Supporters of this campaign also claim that stripping and lap dancing eroticises the subjugation and degradation of women, which leads to the normalisation of sexual violence. Whilst I cannot deny there is some truth in this, I disagree with the notion that the sex industry is the cause of the objectification of women. Therefore, ridding an area of a club where the women are economically dependent on it can have a far more adverse effect on their lives. The sex workers’ rights movement have had some victories whereby prostitutes and street workers have organised themselves and formed unions that demand to have the same basic human rights, legal protection and respect that other workers have.
However, for the feminists and sex workers united in the struggle that promote slogans such as, “Sex work is real work,” it appears much of their efforts fall on deaf ears amongst the more conservative feminists who are more interested in disparaging the women who choose sex work. Being coerced or trafficked into selling sex is more likely to happen in areas where prostitution is illegal, as it would become a black market with no regulation, therefore a fight to eradicate strip clubs or lap dancing clubs would inevitably lead to similar outcomes, and the women’s lives would be in far greater danger.
The sex industry is not the source of women’s sexual exploitation, but a by-product of an already sexually oppressive, sexist, patriarchal system which in itself has added to the proliferation of the normalisation of sexual violence against women. We should be attacking the cause, and not the symptom. These cases involve real women whose material conditions mean that they are economically dependent on the establishments such as Thirst Lodge. Do not get me wrong; I am quite aware that the sex industry is plagued with exploitation and heteronormative values that can have harmful effects on the self-esteem of both women and men, but so do many institutions and forms of work.
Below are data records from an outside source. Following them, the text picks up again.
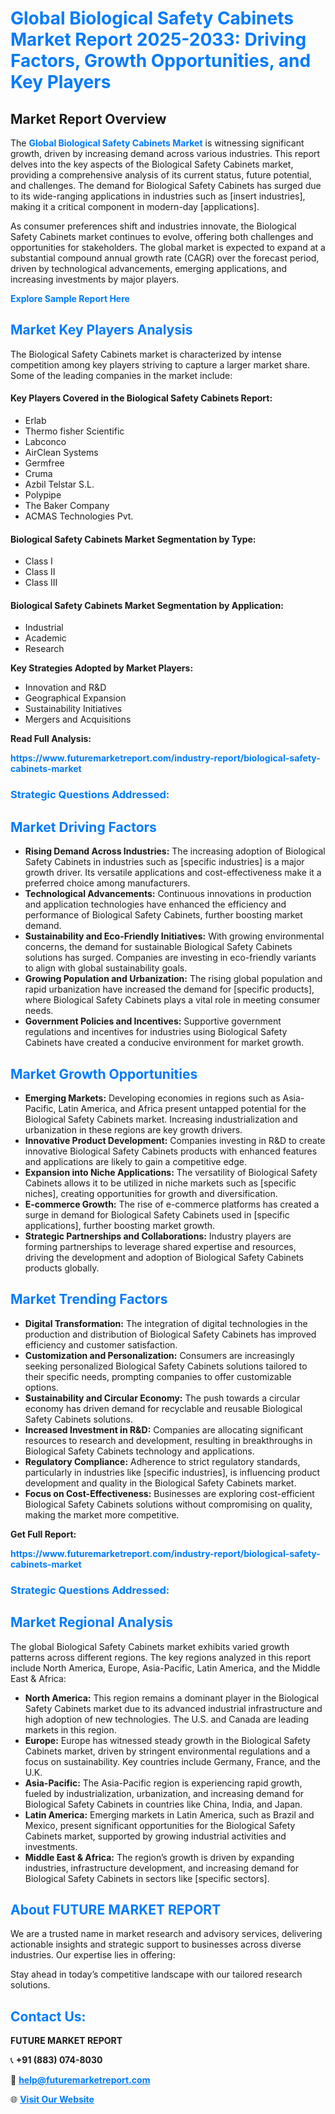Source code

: <h1 style="color: #007BFF;">Global Biological Safety Cabinets Market Report 2025-2033: Driving Factors, Growth Opportunities, and Key Players</h1>

<section id="overview">
<h2>Market Report Overview</h2>
<p>The <a href="https://www.futuremarketreport.com/industry-report/biological-safety-cabinets-market" style="color: #007BFF; text-decoration: none;"><strong>Global Biological Safety Cabinets Market</strong></a> is witnessing significant growth, driven by increasing demand across various industries. This report delves into the key aspects of the Biological Safety Cabinets market, providing a comprehensive analysis of its current status, future potential, and challenges. The demand for Biological Safety Cabinets has surged due to its wide-ranging applications in industries such as [insert industries], making it a critical component in modern-day [applications].</p>
<p>As consumer preferences shift and industries innovate, the Biological Safety Cabinets market continues to evolve, offering both challenges and opportunities for stakeholders. The global market is expected to expand at a substantial compound annual growth rate (CAGR) over the forecast period, driven by technological advancements, emerging applications, and increasing investments by major players.</p>
</section>

<section id="overview">
<p><a href="https://www.futuremarketreport.com/request-sample/reportId=46991" style="color: #007BFF; text-decoration: none;"><strong>Explore Sample Report Here</strong></a></p>
</section>

<section id="key-players">
<h2 style="color: #007BFF;">Market Key Players Analysis</h2>
<p>The Biological Safety Cabinets market is characterized by intense competition among key players striving to capture a larger market share. Some of the leading companies in the market include:</p>
<h4>Key Players Covered in the Biological Safety Cabinets Report:</h4>
<ul><li>Erlab</li><li>Thermo fisher Scientific</li><li>Labconco</li><li>AirClean Systems</li><li>Germfree</li><li>Cruma</li><li>Azbil Telstar S.L.</li><li>Polypipe</li><li>The Baker Company</li><li>ACMAS Technologies Pvt.</li></ul>
<h4>Biological Safety Cabinets Market Segmentation by Type:</h4>
<ul><li>Class I</li><li>Class II</li><li>Class III</li></ul>

<h4>Biological Safety Cabinets Market Segmentation by Application:</h4>
<ul><li>Industrial</li><li>Academic</li><li>Research</li></ul>
<p><strong>Key Strategies Adopted by Market Players:</strong></p>
<ul>
<li>Innovation and R&D</li>
<li>Geographical Expansion</li>
<li>Sustainability Initiatives</li>
<li>Mergers and Acquisitions</li>
</ul>
</section>

<section>
<p><strong>Read Full Analysis: </strong></p><a href="https://www.futuremarketreport.com/industry-report/biological-safety-cabinets-market" style="color: #007BFF; text-decoration: none;"><strong>https://www.futuremarketreport.com/industry-report/biological-safety-cabinets-market</strong></a>
<h3 style="color: #007BFF;">Strategic Questions Addressed:</h3>
</section>

<section id="driving-factors">
<h2 style="color: #007BFF;">Market Driving Factors</h2>
<ul>
<li><strong>Rising Demand Across Industries:</strong> The increasing adoption of Biological Safety Cabinets in industries such as [specific industries] is a major growth driver. Its versatile applications and cost-effectiveness make it a preferred choice among manufacturers.</li>
<li><strong>Technological Advancements:</strong> Continuous innovations in production and application technologies have enhanced the efficiency and performance of Biological Safety Cabinets, further boosting market demand.</li>
<li><strong>Sustainability and Eco-Friendly Initiatives:</strong> With growing environmental concerns, the demand for sustainable Biological Safety Cabinets solutions has surged. Companies are investing in eco-friendly variants to align with global sustainability goals.</li>
<li><strong>Growing Population and Urbanization:</strong> The rising global population and rapid urbanization have increased the demand for [specific products], where Biological Safety Cabinets plays a vital role in meeting consumer needs.</li>
<li><strong>Government Policies and Incentives:</strong> Supportive government regulations and incentives for industries using Biological Safety Cabinets have created a conducive environment for market growth.</li>
</ul>
</section>

<section id="growth-opportunities">
<h2 style="color: #007BFF;">Market Growth Opportunities</h2>
<ul>
<li><strong>Emerging Markets:</strong> Developing economies in regions such as Asia-Pacific, Latin America, and Africa present untapped potential for the Biological Safety Cabinets market. Increasing industrialization and urbanization in these regions are key growth drivers.</li>
<li><strong>Innovative Product Development:</strong> Companies investing in R&D to create innovative Biological Safety Cabinets products with enhanced features and applications are likely to gain a competitive edge.</li>
<li><strong>Expansion into Niche Applications:</strong> The versatility of Biological Safety Cabinets allows it to be utilized in niche markets such as [specific niches], creating opportunities for growth and diversification.</li>
<li><strong>E-commerce Growth:</strong> The rise of e-commerce platforms has created a surge in demand for Biological Safety Cabinets used in [specific applications], further boosting market growth.</li>
<li><strong>Strategic Partnerships and Collaborations:</strong> Industry players are forming partnerships to leverage shared expertise and resources, driving the development and adoption of Biological Safety Cabinets products globally.</li>
</ul>
</section>

<section id="trending-factors">
<h2 style="color: #007BFF;">Market Trending Factors</h2>
<ul>
<li><strong>Digital Transformation:</strong> The integration of digital technologies in the production and distribution of Biological Safety Cabinets has improved efficiency and customer satisfaction.</li>
<li><strong>Customization and Personalization:</strong> Consumers are increasingly seeking personalized Biological Safety Cabinets solutions tailored to their specific needs, prompting companies to offer customizable options.</li>
<li><strong>Sustainability and Circular Economy:</strong> The push towards a circular economy has driven demand for recyclable and reusable Biological Safety Cabinets solutions.</li>
<li><strong>Increased Investment in R&D:</strong> Companies are allocating significant resources to research and development, resulting in breakthroughs in Biological Safety Cabinets technology and applications.</li>
<li><strong>Regulatory Compliance:</strong> Adherence to strict regulatory standards, particularly in industries like [specific industries], is influencing product development and quality in the Biological Safety Cabinets market.</li>
<li><strong>Focus on Cost-Effectiveness:</strong> Businesses are exploring cost-efficient Biological Safety Cabinets solutions without compromising on quality, making the market more competitive.</li>
</ul>
</section>

<section>
<p><strong>Get Full Report: </strong></p><a href="https://www.futuremarketreport.com/industry-report/biological-safety-cabinets-market" style="color: #007BFF; text-decoration: none;"><strong>https://www.futuremarketreport.com/industry-report/biological-safety-cabinets-market</strong></a>
<h3 style="color: #007BFF;">Strategic Questions Addressed:</h3>
</section>


<section id="regional-analysis">
<h2 style="color: #007BFF;">Market Regional Analysis</h2>
<p>The global Biological Safety Cabinets market exhibits varied growth patterns across different regions. The key regions analyzed in this report include North America, Europe, Asia-Pacific, Latin America, and the Middle East & Africa:</p>
<ul>
<li><strong>North America:</strong> This region remains a dominant player in the Biological Safety Cabinets market due to its advanced industrial infrastructure and high adoption of new technologies. The U.S. and Canada are leading markets in this region.</li>
<li><strong>Europe:</strong> Europe has witnessed steady growth in the Biological Safety Cabinets market, driven by stringent environmental regulations and a focus on sustainability. Key countries include Germany, France, and the U.K.</li>
<li><strong>Asia-Pacific:</strong> The Asia-Pacific region is experiencing rapid growth, fueled by industrialization, urbanization, and increasing demand for Biological Safety Cabinets in countries like China, India, and Japan.</li>
<li><strong>Latin America:</strong> Emerging markets in Latin America, such as Brazil and Mexico, present significant opportunities for the Biological Safety Cabinets market, supported by growing industrial activities and investments.</li>
<li><strong>Middle East & Africa:</strong> The region’s growth is driven by expanding industries, infrastructure development, and increasing demand for Biological Safety Cabinets in sectors like [specific sectors].</li>
</ul>
</section>

<footer>
<h2 style="color: #007BFF;">About FUTURE MARKET REPORT</h2>
<p>We are a trusted name in market research and advisory services, delivering actionable insights and strategic support to businesses across diverse industries. Our expertise lies in offering:</p>

<p>Stay ahead in today’s competitive landscape with our tailored research solutions.</p>

<h2 style="color: #007BFF;">Contact Us:</h2>
<p><strong>FUTURE MARKET REPORT</strong></p>
<p>📞 <strong>+91 (883) 074-8030</strong></p>
<p>📧 <strong><a href="mailto:help@futuremarketreport.com" style="color: #007BFF;">help@futuremarketreport.com</a></strong></p>
<p>🌐 <strong><a href="https://www.futuremarketreport.com/" style="color: #007BFF;">Visit Our Website</a></strong></p>
</footer>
Protests such as boycotting these clubs, or gaining support from the local public to abolish them, is a futile position diametrically opposed to solidarity with other women. If only these feminist groups put more of their passion and energy in to improving the working rights of strippers and lap dancers. If only they would recognise the deeper social inequalities embedded in our capitalist system which perpetuate women’s exploitation, so that they might channel their fiery vigour into smashing these state-inflicted norms and reshaping the attitudes of society. The feminist struggle cannot be separated from class struggle.
As much as this report has come across as disparaging towards some of the feminist groups in Oxford, I cannot deny other good campaigns they are involved in and how well organised they are. For example, WOMCAM and OFN are integrally involved in the annual Gender Equality Festival, as well as Reclaim the Night demonstrations. We have invited some of the group’s members to our meetings for a discussion about their campaign against Thirst Lodge in particular, their views on sex work, and the effectiveness of such campaigns to the feminist agenda. Although our tactics may be different, we are united in our ambitions to eliminate all forms of women’s oppression, so we need a space where we can challenge views we may be opposed to if we are to work together in future projects.